[Stored data]

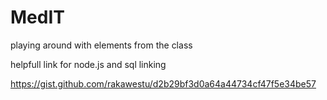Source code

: # MedIT
playing around with elements from the class

helpfull link for node.js and sql linking

https://gist.github.com/rakawestu/d2b29bf3d0a64a44734cf47f5e34be57



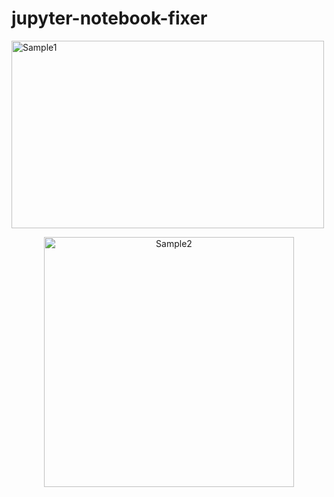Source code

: # jupyter-notebook-fixer

<p>
  <img src="https://i.imgur.com/QJwtqbI.png" alt="Sample1" width="500" height="300" style="display:inline-block;"/><p align="center"><img src="https://i.imgur.com/PJQQLOL.png" alt="Sample2" height="400"/></p>
</p>

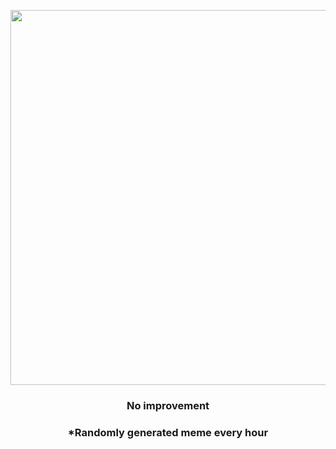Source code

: <p align="center">
        <img src="https://i.redd.it/9qy5k5nvmhs81.jpg" width="600" height="600">
        </p>
        <h3 align="center">No improvement</h3>
        <h3 align="center">*Randomly generated meme every hour</h3>
    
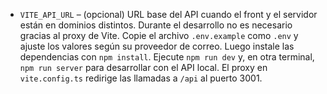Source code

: 
- `VITE_API_URL` – (opcional) URL base del API cuando el front y el servidor están en dominios distintos. Durante el desarrollo no es necesario gracias al proxy de Vite.
Copie el archivo `.env.example` como `.env` y ajuste los valores según su proveedor de correo. Luego instale las dependencias con `npm install`.
Ejecute `npm run dev` y, en otra terminal, `npm run server` para desarrollar con el API local. El proxy en `vite.config.ts` redirige las llamadas a `/api` al puerto 3001.

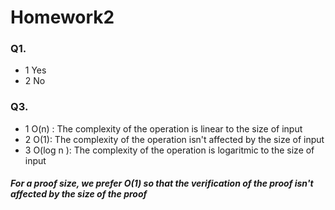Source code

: 
# Homework2

### Q1. 
- 1 Yes
- 2 No

### Q3. 
- 1 O(n) : The complexity of the operation is linear to the size of input
- 2 O(1): The complexity of the operation isn't affected by the size of input
- 3 O(log n ): The complexity of the operation is logaritmic to the size of input

##### For a proof size, we prefer O(1) so that the verification of the proof isn't affected by the size of the proof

**What to work on**
The answer must be a single number: how many lines above contain the word "height".

**Exercise response**
2